Student Learning Outcomes
Students who successfully complete majors in Anthropology-Sociology have the ability to carry out independent senior research projects and to present projects in coherent oral and written form to be evaluated by peers and by the faculty. Students also have the ability to carry out similar collaborative projects. It is presumed that these abilities are a foundation for one's life and career.
In order to do this, students will:
- Employ the anthropological thinking to describe how an individuals' life experiences are shaped by social structures and categories (e.g., race, class, gender, sexuality)
- Demonstrate an understanding of the major questions, concepts, ethical issues, and methodologies that inform the field of anthropology
- Apply anthropological concepts and theories to understand contemporary social issues and/or public debates about these issues
- Use anthropological research methods (e.g., interviews, participant observation, field notes) to develop an understanding of social life, organization, and change
- Communicate anthropological concepts and/or research in a manner that is appropriate for the intended audience (e.g., academic, lay audience)

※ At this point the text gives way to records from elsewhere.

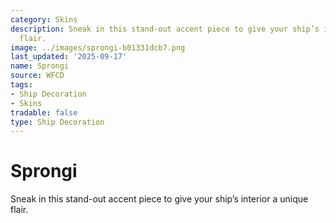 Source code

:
```yaml
---
category: Skins
description: Sneak in this stand-out accent piece to give your ship’s interior a unique
  flair.
image: ../images/sprongi-b01331dcb7.png
last_updated: '2025-09-17'
name: Sprongi
source: WFCD
tags:
- Ship Decoration
- Skins
tradable: false
type: Ship Decoration
---
```


# Sprongi

Sneak in this stand-out accent piece to give your ship’s interior a unique flair.

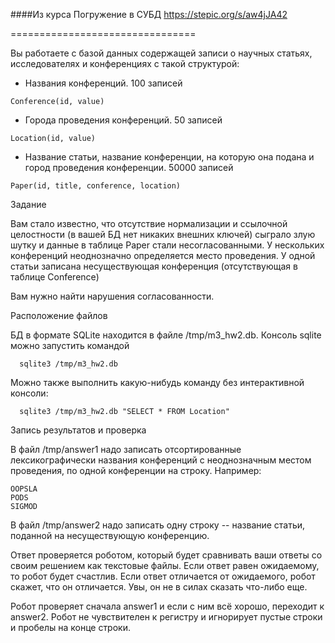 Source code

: ####Из курса Погружение в СУБД https://stepic.org/s/aw4jJA42


================================

Вы работаете с базой данных содержащей записи о научных статьях, исследователях и конференциях с такой структурой:

 - Названия конференций. 100 записей

```
Conference(id, value)
```

 - Города проведения конференций. 50 записей

```
Location(id, value)
```

 - Название статьи, название конференции, на которую она подана и город проведения конференции. 50000 записей

```
Paper(id, title, conference, location)
```

Задание

Вам стало известно, что отсутствие нормализации и ссылочной целостности (в вашей БД нет никаких внешних ключей) сыграло злую шутку и данные в таблице Paper стали несогласованными. У нескольких конференций неоднозначно определяется место проведения. У одной статьи записана несуществующая конференция (отсутствующая в таблице Conference)

Вам нужно найти нарушения согласованности. 

Расположение файлов

БД в формате SQLite находится в файле /tmp/m3_hw2.db. Консоль sqlite можно запустить командой
```
  sqlite3 /tmp/m3_hw2.db
```
Можно также выполнить какую-нибудь команду без интерактивной консоли:
```
  sqlite3 /tmp/m3_hw2.db "SELECT * FROM Location"
```
Запись результатов и проверка

В файл /tmp/answer1 надо записать отсортированные лексикографически названия конференций с неоднозначным местом проведения, по одной конференции на строку. Например:
```
OOPSLA
PODS
SIGMOD
```

В файл /tmp/answer2 надо записать одну строку -- название статьи, поданной на несуществующую конференцию.

Ответ проверяется роботом, который будет сравнивать ваши ответы со своим решением как текстовые файлы.  Если ответ равен ожидаемому, то робот будет счастлив. Если ответ отличается от ожидаемого, робот скажет, что он отличается. Увы, он не в силах сказать что-либо еще. 

Робот проверяет сначала answer1 и если с ним всё хорошо, переходит к answer2. Робот не чувствителен к регистру и игнорирует пустые строки и пробелы на конце строки.
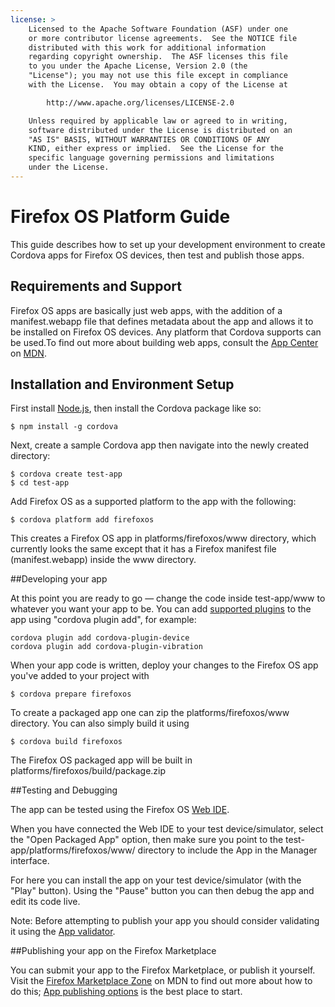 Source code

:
 ```yaml
---
license: >
    Licensed to the Apache Software Foundation (ASF) under one
    or more contributor license agreements.  See the NOTICE file
    distributed with this work for additional information
    regarding copyright ownership.  The ASF licenses this file
    to you under the Apache License, Version 2.0 (the
    "License"); you may not use this file except in compliance
    with the License.  You may obtain a copy of the License at

        http://www.apache.org/licenses/LICENSE-2.0

    Unless required by applicable law or agreed to in writing,
    software distributed under the License is distributed on an
    "AS IS" BASIS, WITHOUT WARRANTIES OR CONDITIONS OF ANY
    KIND, either express or implied.  See the License for the
    specific language governing permissions and limitations
    under the License.
---
```


# Firefox OS Platform Guide

This guide describes how to set up your development environment to
create Cordova apps for Firefox OS devices, then test and publish those apps.

## Requirements and Support

Firefox OS apps are basically just web apps, with the addition of a manifest.webapp file that defines metadata about the app and allows it to be installed on Firefox OS devices. Any platform that Cordova supports can be used.To find out more about building web apps, consult the [App Center](https://developer.mozilla.org/en-US/Apps) on [MDN](https://developer.mozilla.org/en-US/).

## Installation and Environment Setup

First install [Node.js](http://nodejs.org/), then install the Cordova package like so:

  	$ npm install -g cordova

Next, create a sample Cordova app then navigate into the newly created directory:

  	$ cordova create test-app
  	$ cd test-app

Add Firefox OS as a supported platform to the app with the following:

  	$ cordova platform add firefoxos

This creates a Firefox OS app in platforms/firefoxos/www directory, which currently looks the same except that it has a Firefox manifest file (manifest.webapp) inside the www directory.

##Developing your app

At this point you are ready to go — change the code inside test-app/www to whatever you want your app to be. You can add [supported plugins]() to the app using "cordova plugin add", for example:

	cordova plugin add cordova-plugin-device
	cordova plugin add cordova-plugin-vibration

When your app code is written, deploy your changes to the Firefox OS app you've added to your project with

  	$ cordova prepare firefoxos
  	
To create a packaged app one can zip the platforms/firefoxos/www directory. You can also simply build it using 

    $ cordova build firefoxos

The Firefox OS packaged app will be built in platforms/firefoxos/build/package.zip

##Testing and Debugging

The app can be tested using the Firefox OS [Web IDE](https://developer.mozilla.org/en-US/docs/Tools/WebIDE).

When you have connected the Web IDE to your test device/simulator, select the "Open Packaged App" option, then make sure you point to the test-app/platforms/firefoxos/www/ directory to include the App in the Manager interface.

For here you can install the app on your test device/simulator (with the "Play" button). Using the "Pause" button you can then debug the app and edit its code live. 

Note: Before attempting to publish your app you should consider validating it using the [App validator](https://marketplace.firefox.com/developers/validator).

##Publishing your app on the Firefox Marketplace

You can submit your app to the Firefox Marketplace, or publish it yourself. Visit the [Firefox Marketplace Zone](https://developer.mozilla.org/en-US/Marketplace) on MDN to find out more about how to do this; [App publishing options](https://developer.mozilla.org/en-US/Marketplace/Publishing/Publish_options) is the best place to start.

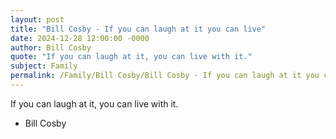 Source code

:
 ```yaml
---
layout: post
title: "Bill Cosby - If you can laugh at it you can live"
date: 2024-12-28 12:00:00 -0000
author: Bill Cosby
quote: "If you can laugh at it, you can live with it."
subject: Family
permalink: /Family/Bill Cosby/Bill Cosby - If you can laugh at it you can live
---
```


If you can laugh at it, you can live with it.

- Bill Cosby
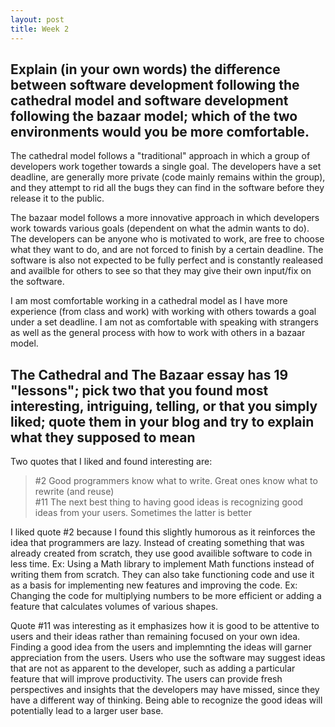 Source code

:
 ```yaml
---
layout: post
title: Week 2
---
```


## Explain (in your own words) the difference between software development following the cathedral model and software development following the bazaar model; which of the two environments would you be more comfortable.  

The cathedral model follows a "traditional" approach in which a group of developers work together towards a single goal. The developers have a set deadline, are generally more private (code mainly remains within the group), and they attempt to rid all the bugs they can find in the software before they release it to the public.  

The bazaar model follows a more innovative approach in which developers work towards various goals (dependent on what the admin wants to do). The developers can be anyone who is motivated to work, are free to choose what they want to do, and are not forced to finish by a certain deadline. The software is also not expected to be fully perfect and is constantly realeased and availble for others to see so that they may give their own input/fix on the software.  

I am most comfortable working in a cathedral model as I have more experience (from class and work) with working with others towards a goal under a set deadline. I am not as comfortable with speaking with strangers as well as the general process with how to work with others in a bazaar model. 

## The Cathedral and The Bazaar essay has 19 "lessons"; pick two that you found most interesting, intriguing, telling, or that you simply liked; quote them in your blog and try to explain what they supposed to mean

Two quotes that I liked and found interesting are: 
> #2 Good programmers know what to write. Great ones know what to rewrite (and reuse)  
> #11 The next best thing to having good ideas is recognizing good ideas from your users. Sometimes the latter is better

I liked quote #2 because I found this slightly humorous as it reinforces the idea that programmers are lazy. Instead of creating something that was already created from scratch, they use good availible software to code in less time. Ex: Using a Math library to implement Math functions instead of writing them from scratch. They can also take functioning code and use it as a basis for implementing new features and improving the code. Ex: Changing the code for multiplying numbers to be more efficient or adding a feature that calculates volumes of various shapes.  

Quote #11 was interesting as it emphasizes how it is good to be attentive to users and their ideas rather than remaining focused on your own idea. Finding a good idea from the users and implemnting the ideas will garner appreciation from the users. Users who use the software may suggest ideas that are not as apparent to the developer, such as adding a particular feature that will improve productivity. The users can provide fresh perspectives and insights that the developers may have missed, since they have a different way of thinking. Being able to recognize the good ideas will potentially lead to a larger user base. 
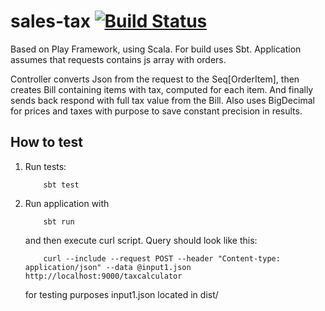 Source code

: # sales-tax [![Build Status](https://travis-ci.org/xelamanster/sales-tax.svg?branch=master)](https://travis-ci.org/xelamanster/sales-tax)

Based on Play Framework, using Scala. For build uses Sbt.
Application assumes that requests contains js array with orders.

Controller converts Json from the request to the Seq[OrderItem], then creates Bill containing items with tax,
computed for each item. And finally sends back respond with full tax value from the Bill. Also uses BigDecimal for prices and taxes
with purpose to save constant precision in results.

## How to test
1. Run tests:
    ```
        sbt test
    ```

2. Run application with
    ```
        sbt run
    ```
    and then execute curl script.
    Query should look like this:
    ```
        curl --include --request POST --header "Content-type: application/json" --data @input1.json http://localhost:9000/taxcalculator
    ```
    for testing purposes input1.json located in dist/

The Anthropology-Sociology major is offered through the Department of Sociology and Anthropology. Also offered through this department is a major in Sociology. Minors are available in Sociology, Anthropology and Comparative Religion. The major in Anthropology-Sociology recognizes that both fields share a common philosophical and theoretical history. Both share a concern for the social and cultural conditions of human life. The fundamental aims of the major in Anthropology-Sociology are to provide students with the analytical perspectives for the systematic understanding of human social and cultural existence and to prepare students for graduate education and professional employment in which cultural diversity and cross-cultural understanding is essential.